Entre 2015 e 2023, já foram sete os programas com ministros no foco. Luís Roberto Barroso, Edson Fachin, Gilmar Mendes (duas vezes), Marco Aurélio Mello (três vezes) e Cármen Lúcia foram os entrevistados, esta última na semana passada.
Os magistrados também deixaram de lado o receio de se verem associados a figuras políticas, e se sentem à vontade confraternizando com grupos polarizantes como o MST ou o lulismo, como atestam vários fatos dos últimos quatro meses.
Após a diplomação de Lula como presidente pelo Tribunal Superior Eleitoral (TSE), os ministros Alexandre de Moraes, Dias Toffoli, Gilmar Mendes e Ricardo Lewandowski participaram de uma comemoração para o petista na casa do advogado Antonio Carlos de Almeida Castro, o Kakay. Em novembro de 2022, Luís Roberto Barroso jantou em Nova York com Cristiano Zanin, advogado que defendeu Lula na Lava Jato. Mais recentemente, Lewandowski demonstrou sua simpatia pelo MST.
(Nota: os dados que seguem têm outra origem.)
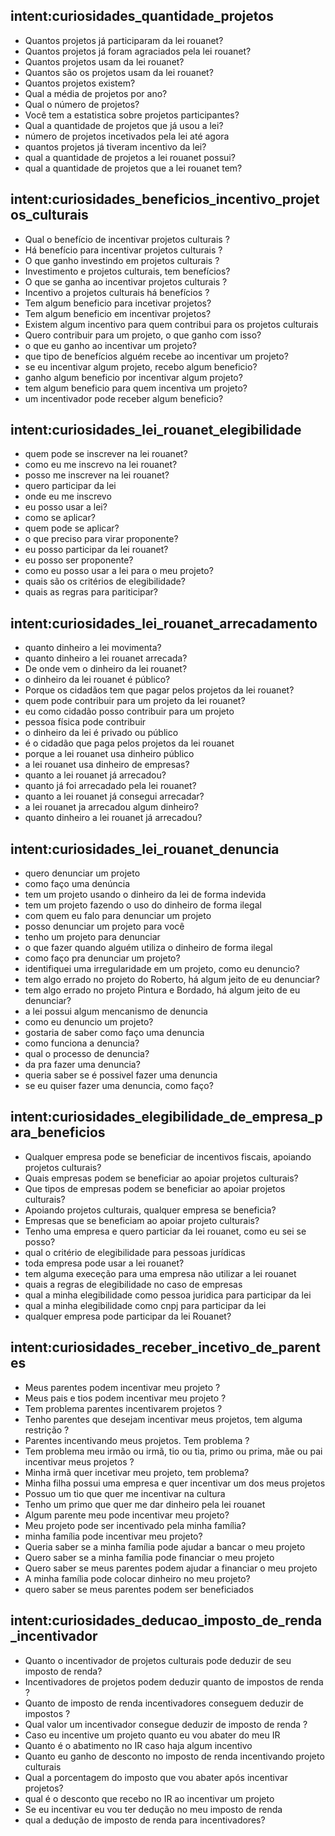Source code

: ## intent:curiosidades_quantidade_projetos
- Quantos projetos já participaram da lei rouanet?
- Quantos projetos já foram agraciados pela lei rouanet?
- Quantos projetos usam da lei rouanet?
- Quantos são os projetos usam da lei rouanet?
- Quantos projetos existem?
- Qual a média de projetos por ano?
- Qual o número de projetos?
- Você tem a estatistica sobre projetos participantes?
- Qual a quantidade de projetos que já usou a lei?
- número de projetos incetivados pela lei até agora
- quantos projetos já tiveram incentivo da lei?
- qual a quantidade de projetos a lei rouanet possui?
- qual a quantidade de projetos que a lei rouanet tem?

## intent:curiosidades_beneficios_incentivo_projetos_culturais
- Qual o benefício de incentivar projetos culturais ?
- Há benefício para incentivar projetos culturais ?
- O que ganho investindo em projetos culturais ?
- Investimento e projetos culturais, tem benefícios?
- O que se ganha ao incentivar projetos culturais ?
- Incentivo a projetos culturais há benefícios ?
- Tem algum beneficio para incetivar projetos?
- Tem algum beneficio em incentivar projetos?
- Existem algum incentivo para quem contribui para os projetos culturais
- Quero contribuir para um projeto, o que ganho com isso?
- o que eu ganho ao incentivar um projeto?
- que tipo de benefícios alguém recebe ao incentivar um projeto?
- se eu incentivar algum projeto, recebo algum beneficio?
- ganho algum beneficio por incentivar algum projeto?
- tem algum beneficio para quem incentiva um projeto?
- um incentivador pode receber algum beneficio?

## intent:curiosidades_lei_rouanet_elegibilidade
- quem pode se inscrever na lei rouanet?
- como eu me inscrevo na lei rouanet?
- posso me inscrever na lei rouanet?
- quero participar da lei
- onde eu me inscrevo
- eu posso usar a lei?
- como se aplicar?
- quem pode se aplicar?
- o que preciso para virar proponente?
- eu posso participar da lei rouanet?
- eu posso ser proponente?
- como eu posso usar a lei para o meu projeto?
- quais são os critérios de elegibilidade?
- quais as regras para pariticipar?

## intent:curiosidades_lei_rouanet_arrecadamento
- quanto dinheiro a lei movimenta?
- quanto dinheiro a lei rouanet arrecada?
- De onde vem o dinheiro da lei rouanet?
- o dinheiro da lei rouanet é público?
- Porque os cidadãos tem que pagar pelos projetos da lei rouanet?
- quem pode contribuir para um projeto da lei rouanet?
- eu como cidadão posso contribuir para um projeto
- pessoa física pode contribuir
- o dinheiro da lei é privado ou público
- é o cidadão que paga pelos projetos da lei rouanet
- porque a lei rouanet usa dinheiro público
- a lei rouanet usa dinheiro de empresas?
- quanto a lei rouanet já arrecadou?
- quanto já foi arrecadado pela lei rouanet?
- quanto a lei rouanet já consegui arrecadar?
- a lei rouanet ja arrecadou algum dinheiro?
- quanto dinheiro a lei rouanet já arrecadou?

## intent:curiosidades_lei_rouanet_denuncia
- quero denunciar um projeto
- como faço uma denúncia
- tem um projeto usando o dinheiro da lei de forma indevida
- tem um projeto fazendo o uso do dinheiro de forma ilegal
- com quem eu falo para denunciar um projeto
- posso denunciar um projeto para você
- tenho um projeto para denunciar
- o que fazer quando alguém utiliza o dinheiro de forma ilegal
- como faço pra denunciar um projeto?
- identifiquei uma irregularidade em um projeto, como eu denuncio?
- tem algo errado no projeto do Roberto, há algum jeito de eu denunciar?
- tem algo errado no projeto Pintura e Bordado, há algum jeito de eu denunciar?
- a lei possui algum mencanismo de denuncia
- como eu denuncio um projeto?
- gostaria de saber como faço uma denuncia
- como funciona a denuncia?
- qual o processo de denuncia?
- da pra fazer uma denuncia?
- queria saber se é possivel fazer uma denuncia
- se eu quiser fazer uma denuncia, como faço?

## intent:curiosidades_elegibilidade_de_empresa_para_beneficios
- Qualquer empresa pode se beneficiar de incentivos fiscais, apoiando projetos culturais?
- Quais empresas podem se beneficiar ao apoiar projetos culturais?
- Que tipos de empresas podem se beneficiar ao apoiar projetos culturais?
- Apoiando projetos culturais, qualquer empresa se beneficia?
- Empresas que se beneficiam ao apoiar projeto culturais?
- Tenho uma empresa e quero particiar da lei rouanet, como eu sei se posso?
- qual o critério de elegibilidade para pessoas jurídicas
- toda empresa pode usar a lei rouanet?
- tem alguma execeção para uma empresa não utilizar a lei rouanet
- quais a regras de elegibilidade no caso de empresas
- qual a minha elegibilidade como pessoa juridica para participar da lei
- qual a minha elegibilidade como cnpj para participar da lei
- qualquer empresa pode participar da lei Rouanet?

## intent:curiosidades_receber_incetivo_de_parentes
- Meus parentes podem incentivar meu projeto ?
- Meus pais e tios podem incentivar meu projeto ?
- Tem problema parentes incentivarem projetos ?
- Tenho parentes que desejam incentivar meus projetos, tem alguma restrição ?
- Parentes incentivando meus projetos. Tem problema ?
- Tem problema meu irmão ou irmã, tio ou tia, primo ou prima, mãe ou pai incentivar meus projetos ?
- Minha irmã quer incetivar meu projeto, tem problema?
- Minha filha possui uma empresa e quer incentivar um dos meus projetos
- Possuo um tio que quer me incentivar na cultura
- Tenho um primo que quer me dar dinheiro pela lei rouanet
- Algum parente meu pode incentivar meu projeto?
- Meu projeto pode ser incentivado pela minha família?
- minha família pode incentivar meu projeto?
- Queria saber se a minha família pode ajudar a bancar o meu projeto
- Quero saber se a minha família pode financiar o meu projeto
- Quero saber se meus parentes podem ajudar a financiar o meu projeto
- A minha família pode colocar dinheiro no meu projeto?
- quero saber se meus parentes podem ser beneficiados

## intent:curiosidades_deducao_imposto_de_renda_incentivador
- Quanto o incentivador de projetos culturais pode deduzir de seu imposto de renda?
- Incentivadores de projetos podem deduzir quanto de impostos de renda ?
- Quanto de imposto de renda incentivadores conseguem deduzir de impostos ?
- Qual valor um incentivador consegue deduzir de imposto de renda ?
- Caso eu incentive um projeto quanto eu vou abater do meu IR
- Quanto é o abatimento no IR caso haja algum incentivo
- Quanto eu ganho de desconto no imposto de renda incentivando projeto culturais
- Qual a porcentagem do imposto que vou abater após incentivar projetos?
- qual é o desconto que recebo no IR ao incentivar um projeto
- Se eu incentivar eu vou ter dedução no meu imposto de renda
- qual a dedução de imposto de renda para incentivadores?
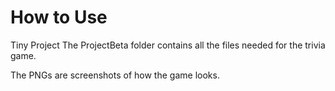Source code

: # How to Use
Tiny Project
The ProjectBeta folder contains all the files needed for the trivia game. 

The PNGs are screenshots of how the game looks. 
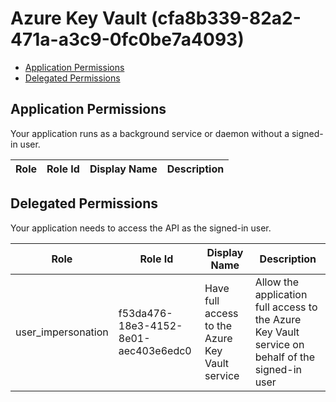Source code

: # Azure Key Vault (cfa8b339-82a2-471a-a3c9-0fc0be7a4093)
- [Application Permissions](#application-permissions)
- [Delegated Permissions](#delegated-permissions)

## Application Permissions
Your application runs as a background service or daemon without a signed-in user.

| Role | Role Id | Display Name | Description |
|---|---|---|---|

## Delegated Permissions
Your application needs to access the API as the signed-in user. 

| Role | Role Id | Display Name | Description |
|---|---|---|---|
| user_impersonation | f53da476-18e3-4152-8e01-aec403e6edc0 | Have full access to the Azure Key Vault service | Allow the application full access to the Azure Key Vault service on behalf of the signed-in user |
Reportagem de fevereiro da Gazeta do Povo recorda que a Constituição veda aos juízes a participação em “atividade político-partidária”; que o artigo 4º do Código de Ética do STF preconiza, entre os “princípios éticos que norteiam a conduta funcional dos servidores” do Supremo, “a impessoalidade e a imparcialidade”, além da “neutralidade político-partidária, religiosa e ideológica”; e que o Código de Ética da Magistratura, publicado pelo Conselho Nacional de Justiça (CNJ), afirma que “ao magistrado é vedado participar de atividade político-partidária”.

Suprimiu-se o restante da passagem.